Copy out exactly the lines from the one containing "let letter = s" to the last line of the records below, both included, and leave out any pictures.

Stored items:
----
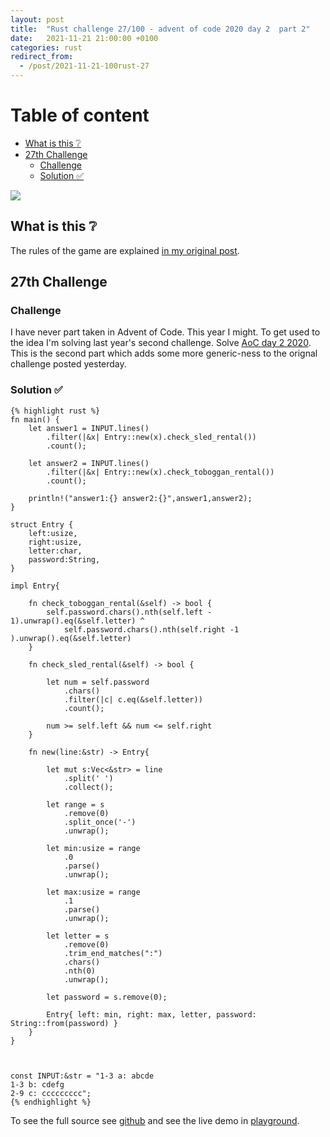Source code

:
 ```yaml
---
layout: post
title:  "Rust challenge 27/100 - advent of code 2020 day 2  part 2"
date:   2021-11-21 21:00:00 +0100
categories: rust
redirect_from:
  - /post/2021-11-21-100rust-27
---
```



#  Table of content
<!-- MarkdownTOC autolink="true" -->

- [What is this :grey_question:](#what-is-this-grey_question)
- [27th Challenge](#27th-challenge)
	- [Challenge](#challenge)
	- [Solution :white_check_mark:](#solution-white_check_mark)

<!-- /MarkdownTOC -->
![](/assets/img/aoc.png)
## What is this :grey_question: 

The rules of the game are explained [in my original post](https://maebli.github.io/rust/2021/10/18/100rust.html). 

## 27th Challenge
### Challenge

I have never part taken in Advent of Code. This year I might. To get used to the idea I'm solving last year's second challenge. Solve [AoC day 2 2020](ttps://adventofcode.com/2020/day/2).
This is the second part which adds some more generic-ness to the orignal challenge posted yesterday. 

### Solution :white_check_mark:

	{% highlight rust %}
	fn main() {
	    let answer1 = INPUT.lines()
	        .filter(|&x| Entry::new(x).check_sled_rental())
	        .count();

	    let answer2 = INPUT.lines()
	        .filter(|&x| Entry::new(x).check_toboggan_rental())
	        .count();

	    println!("answer1:{} answer2:{}",answer1,answer2);
	}

	struct Entry {
	    left:usize,
	    right:usize,
	    letter:char,
	    password:String,
	}

	impl Entry{

	    fn check_toboggan_rental(&self) -> bool {
	        self.password.chars().nth(self.left - 1).unwrap().eq(&self.letter) ^
	            self.password.chars().nth(self.right -1 ).unwrap().eq(&self.letter)
	    }

	    fn check_sled_rental(&self) -> bool {

	        let num = self.password
	            .chars()
	            .filter(|c| c.eq(&self.letter))
	            .count();

	        num >= self.left && num <= self.right
	    }

	    fn new(line:&str) -> Entry{

	        let mut s:Vec<&str> = line
	            .split(' ')
	            .collect();

	        let range = s
	            .remove(0)
	            .split_once('-')
	            .unwrap();

	        let min:usize = range
	            .0
	            .parse()
	            .unwrap();

	        let max:usize = range
	            .1
	            .parse()
	            .unwrap();

	        let letter = s
	            .remove(0)
	            .trim_end_matches(":")
	            .chars()
	            .nth(0)
	            .unwrap();

	        let password = s.remove(0);

	        Entry{ left: min, right: max, letter, password: String::from(password) }
	    }
	}



	const INPUT:&str = "1-3 a: abcde
	1-3 b: cdefg
	2-9 c: ccccccccc";
	{% endhighlight %}


To see the full source see [github](https://github.com/maebli/100rustsnippets/tree/master/aco-2020-2) and see the live demo in [playground](https://play.rust-lang.org/?version=stable&edition=2018&gist=614d82523cece6c2c6e17e3da814410d). 
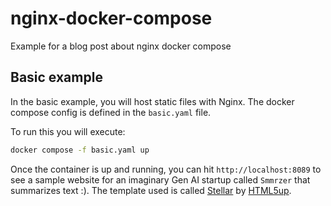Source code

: # nginx-docker-compose

Example for a blog post about nginx docker compose

## Basic example

In the basic example, you will host static files with Nginx. The docker compose config is
defined in the `basic.yaml` file.

To run this you will execute:

```bash
docker compose -f basic.yaml up
```

Once the container is up and running, you can hit `http://localhost:8089` to see a sample website for an imaginary Gen AI startup called `Smmrzer` that summarizes text :). The template used is called [Stellar](https://html5up.net/stellar) by [HTML5up](https://html5up.net).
----
• [Solution to the problem]:
	        let letter = s
	            .remove(0)
	            .trim_end_matches(":")
	            .chars()
	            .nth(0)
	            .unwrap();

	        let password = s.remove(0);

	        Entry{ left: min, right: max, letter, password: String::from(password) }
	    }
	}



	const INPUT:&str = "1-3 a: abcde
	1-3 b: cdefg
	2-9 c: ccccccccc";
	{% endhighlight %}


To see the full source see [github](https://github.com/maebli/100rustsnippets/tree/master/aco-2020-2) and see the live demo in [playground](https://play.rust-lang.org/?version=stable&edition=2018&gist=614d82523cece6c2c6e17e3da814410d). 
Source code

: # nginx-docker-compose

Example for a blog post about nginx docker compose

## Basic example

In the basic example, you will host static files with Nginx. The docker compose config is
defined in the `basic.yaml` file.

To run this you will execute:

```bash
docker compose -f basic.yaml up
```

Once the container is up and running, you can hit `http://localhost:8089` to see a sample website for an imaginary Gen AI startup called `Smmrzer` that summarizes text :). The template used is called [Stellar](https://html5up.net/stellar) by [HTML5up](https://html5up.net).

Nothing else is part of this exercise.